The stats can't show you everything, though. They won't tell you that Yannick Berton calmly led his horse out of the stables after everyone else had left, calmly tacked up while it calmly munched some carrots, all as calm as could be, until his bum hit the saddle, at which point the horse went bananas as the crew scattered, wheeling and galloping and Yannick laughing off into the distance. I'm glad I saw that.

I'm glad I saw the horses cantering in groups across a field with the mountains in the distance, being led for the first two loops by Hadi Nasser Al-Ramazani, the boy who'd got the last-minute ride on Camelot. Camelot took the ride to the French which is a brave thing to do, especially when "the French" include Jack Begaud, Jean-Michel Grimal, Philippe Tomas, Sophie Arnaud - professionals, not in the sense of having paid extra for a Pro license, but because they make their livings breeding training and competing endurance horses at the very highest international level. Or Maurice Saint, 73 this year and still an aggressive competitor more than ready to get off his horse and run. Sadly Camelot was one of many who fell foul of the hard going, but in being lamed out he was in good company; Tomas, Arnaud - in fact, not a single French horse was eliminated for metabolics.

It was pretty good to see endurance horses racing through the lush gardens of the abbey of Notre Dame de l'Esperance. This monastery, founded by a pupil of Liszt, abandoned for a century or so, has been painstakingly restored by the current padre and a group of eight residential helpers, who raised the medieval-looking bell tower by hand. It's a little surreal, religious statuary set amongst succulents and palms and 100 year-old olive trees, and a beaming padre in white cassock who finds nothing unusual in having seventy horses cantering round the perimeter path. If you like ecclesiastical architecture there's also the Collegiale church at Ibos to ponder, hovering in the haze between the corn fields and the mountains.

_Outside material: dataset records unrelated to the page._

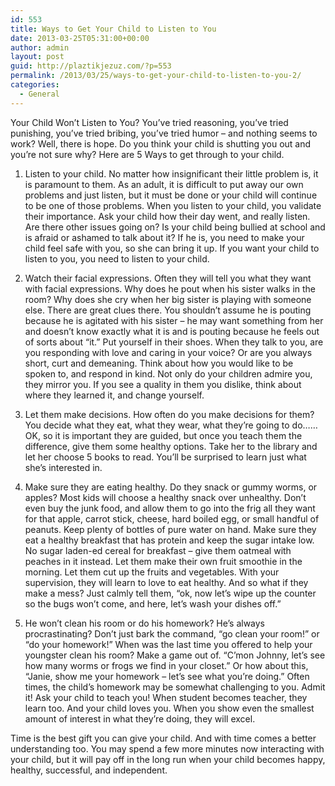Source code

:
 ```yaml
---
id: 553
title: Ways to Get Your Child to Listen to You
date: 2013-03-25T05:31:00+00:00
author: admin
layout: post
guid: http://plaztikjezuz.com/?p=553
permalink: /2013/03/25/ways-to-get-your-child-to-listen-to-you-2/
categories:
  - General
---
```

Your Child Won&#8217;t Listen to You? You&#8217;ve tried reasoning, you&#8217;ve tried punishing, you&#8217;ve tried bribing, you&#8217;ve tried humor &#8211; and nothing seems to work? Well, there is hope. Do you think your child is shutting you out and you&#8217;re not sure why? Here are 5 Ways to get through to your child.

1. Listen to your child. No matter how insignificant their little problem is, it is paramount to them. As an adult, it is difficult to put away our own problems and just listen, but it must be done or your child will continue to be one of those problems. When you listen to your child, you validate their importance. Ask your child how their day went, and really listen. Are there other issues going on? Is your child being bullied at school and is afraid or ashamed to talk about it? If he is, you need to make your child feel safe with you, so she can bring it up. If you want your child to listen to you, you need to listen to your child.

2. Watch their facial expressions. Often they will tell you what they want with facial expressions. Why does he pout when his sister walks in the room? Why does she cry when her big sister is playing with someone else. There are great clues there. You shouldn&#8217;t assume he is pouting because he is agitated with his sister &#8211; he may want something from her and doesn&#8217;t know exactly what it is and is pouting because he feels out of sorts about &#8220;it.&#8221; Put yourself in their shoes. When they talk to you, are you responding with love and caring in your voice? Or are you always short, curt and demeaning. Think about how you would like to be spoken to, and respond in kind. Not only do your children admire you, they mirror you. If you see a quality in them you dislike, think about where they learned it, and change yourself.

3. Let them make decisions. How often do you make decisions for them? You decide what they eat, what they wear, what they&#8217;re going to do&#8230;&#8230;OK, so it is important they are guided, but once you teach them the difference, give them some healthy options. Take her to the library and let her choose 5 books to read. You&#8217;ll be surprised to learn just what she&#8217;s interested in.

4. Make sure they are eating healthy. Do they snack or gummy worms, or apples? Most kids will choose a healthy snack over unhealthy. Don&#8217;t even buy the junk food, and allow them to go into the frig all they want for that apple, carrot stick, cheese, hard boiled egg, or small handful of peanuts. Keep plenty of bottles of pure water on hand. Make sure they eat a healthy breakfast that has protein and keep the sugar intake low. No sugar laden-ed cereal for breakfast &#8211; give them oatmeal with peaches in it instead. Let them make their own fruit smoothie in the morning. Let them cut up the fruits and vegetables. With your supervision, they will learn to love to eat healthy. And so what if they make a mess? Just calmly tell them, &#8220;ok, now let&#8217;s wipe up the counter so the bugs won&#8217;t come, and here, let&#8217;s wash your dishes off.&#8221;

5. He won&#8217;t clean his room or do his homework? He&#8217;s always procrastinating? Don&#8217;t just bark the command, &#8220;go clean your room!&#8221; or &#8220;do your homework!&#8221; When was the last time you offered to help your youngster clean his room? Make a game out of. &#8220;C&#8217;mon Johnny, let&#8217;s see how many worms or frogs we find in your closet.&#8221; Or how about this, &#8220;Janie, show me your homework &#8211; let&#8217;s see what you&#8217;re doing.&#8221; Often times, the child&#8217;s homework may be somewhat challenging to you. Admit it! Ask your child to teach you! When student becomes teacher, they learn too. And your child loves you. When you show even the smallest amount of interest in what they&#8217;re doing, they will excel.

Time is the best gift you can give your child. And with time comes a better understanding too. You may spend a few more minutes now interacting with your child, but it will pay off in the long run when your child becomes happy, healthy, successful, and independent.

It was good to see another Qatari horse who had headed the ride, Bentley NZL, come out of the third vetgate after the compulsory representation looking as if he'd just had his breakfast and was ready to beat some horses in a race, and it was good, out on the last loop, to see his rider get off and lead him when he didn't want to go down a hill. But it was sad to see just how lame he was when he got in at the end.

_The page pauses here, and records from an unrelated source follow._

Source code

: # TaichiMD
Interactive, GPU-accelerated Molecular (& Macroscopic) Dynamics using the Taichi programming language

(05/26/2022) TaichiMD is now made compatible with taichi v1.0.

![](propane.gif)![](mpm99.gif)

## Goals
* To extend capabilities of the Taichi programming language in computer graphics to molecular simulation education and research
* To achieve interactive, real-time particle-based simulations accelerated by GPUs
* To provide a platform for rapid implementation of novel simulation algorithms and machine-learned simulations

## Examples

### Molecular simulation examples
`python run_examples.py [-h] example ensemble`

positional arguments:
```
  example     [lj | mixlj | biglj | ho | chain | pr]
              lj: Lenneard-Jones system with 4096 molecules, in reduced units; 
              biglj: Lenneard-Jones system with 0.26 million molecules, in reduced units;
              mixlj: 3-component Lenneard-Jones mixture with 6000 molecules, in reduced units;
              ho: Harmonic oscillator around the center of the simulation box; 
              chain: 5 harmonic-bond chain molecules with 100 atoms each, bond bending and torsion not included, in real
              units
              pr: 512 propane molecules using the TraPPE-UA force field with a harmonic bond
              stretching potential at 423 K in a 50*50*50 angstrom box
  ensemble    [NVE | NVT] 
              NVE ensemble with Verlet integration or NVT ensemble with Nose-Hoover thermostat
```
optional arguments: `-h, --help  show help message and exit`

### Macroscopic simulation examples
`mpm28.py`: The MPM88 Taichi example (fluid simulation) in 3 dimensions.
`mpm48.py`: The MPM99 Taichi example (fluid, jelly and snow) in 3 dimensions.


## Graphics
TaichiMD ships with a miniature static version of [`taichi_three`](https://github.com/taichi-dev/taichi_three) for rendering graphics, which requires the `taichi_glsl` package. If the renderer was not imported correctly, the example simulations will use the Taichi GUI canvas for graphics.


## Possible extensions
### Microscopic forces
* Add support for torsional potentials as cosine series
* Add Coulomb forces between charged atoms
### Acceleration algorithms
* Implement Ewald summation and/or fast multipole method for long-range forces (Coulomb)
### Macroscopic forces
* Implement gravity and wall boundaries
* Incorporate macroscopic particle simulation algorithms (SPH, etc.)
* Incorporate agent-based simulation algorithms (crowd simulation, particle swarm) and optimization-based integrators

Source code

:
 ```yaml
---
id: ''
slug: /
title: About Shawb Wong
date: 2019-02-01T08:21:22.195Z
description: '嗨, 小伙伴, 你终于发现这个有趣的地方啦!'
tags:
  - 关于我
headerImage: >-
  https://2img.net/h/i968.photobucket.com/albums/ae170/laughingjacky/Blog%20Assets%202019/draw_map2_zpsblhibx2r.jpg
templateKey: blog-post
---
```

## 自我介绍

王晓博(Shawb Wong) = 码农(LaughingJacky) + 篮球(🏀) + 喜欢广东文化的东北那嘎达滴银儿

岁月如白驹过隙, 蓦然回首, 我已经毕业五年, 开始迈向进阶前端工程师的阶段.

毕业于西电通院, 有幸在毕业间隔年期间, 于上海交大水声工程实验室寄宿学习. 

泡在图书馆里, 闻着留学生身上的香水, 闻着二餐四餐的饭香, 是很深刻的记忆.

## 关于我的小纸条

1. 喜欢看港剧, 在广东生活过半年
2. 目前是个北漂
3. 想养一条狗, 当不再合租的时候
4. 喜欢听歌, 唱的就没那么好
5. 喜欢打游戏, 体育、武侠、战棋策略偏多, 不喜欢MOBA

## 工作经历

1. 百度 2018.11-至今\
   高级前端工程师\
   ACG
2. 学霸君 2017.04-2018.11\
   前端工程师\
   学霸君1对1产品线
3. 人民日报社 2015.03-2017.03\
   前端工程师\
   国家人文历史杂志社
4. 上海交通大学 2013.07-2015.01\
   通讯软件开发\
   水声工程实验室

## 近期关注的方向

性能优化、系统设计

What was really great, though, was to see two horses - Kclown de Paute and Hadiyya al Doha - hit the long home stretch and race for first place after such a day, still full of heart and running. Hadiyya had been given a text-book ride. ATRM Systems read-out says it all: 9th, 6th, 4th, 1st, at 17.2kph, 18.0, 18.346 and 19.382 (giving a course average of 18.537kph). Times to present to the vet: 01:52; 02:43; 03:36. Cecile Toutain said she knew she'd won it five kilometres out but it looked close to us.

On our way over to the catering tent we stopped to chat to Christian Lozano, the ride organiser. The weather was fine, the ride had gone well. He's pulled in sponsorship from the Abu Dhabi Equestrian Club, amongst others, and there's a beautiful trophy by local sculptor Scara for the winner. I asked if everything was going okay and he smiled at me, the smile of a man who knows that when a journalist asks that question what he means is "have there been any spectacular disasters for me to write about, like - I don't know - a pile-up? Buzzard attack?" "Except for the UFO which has landed in the next door field," he said,"Everything is fine. The question is, do they come in peace? I must go and speak to their captain." And off he went, still smiling. It's just we who are cursed. Tarbes is charmed.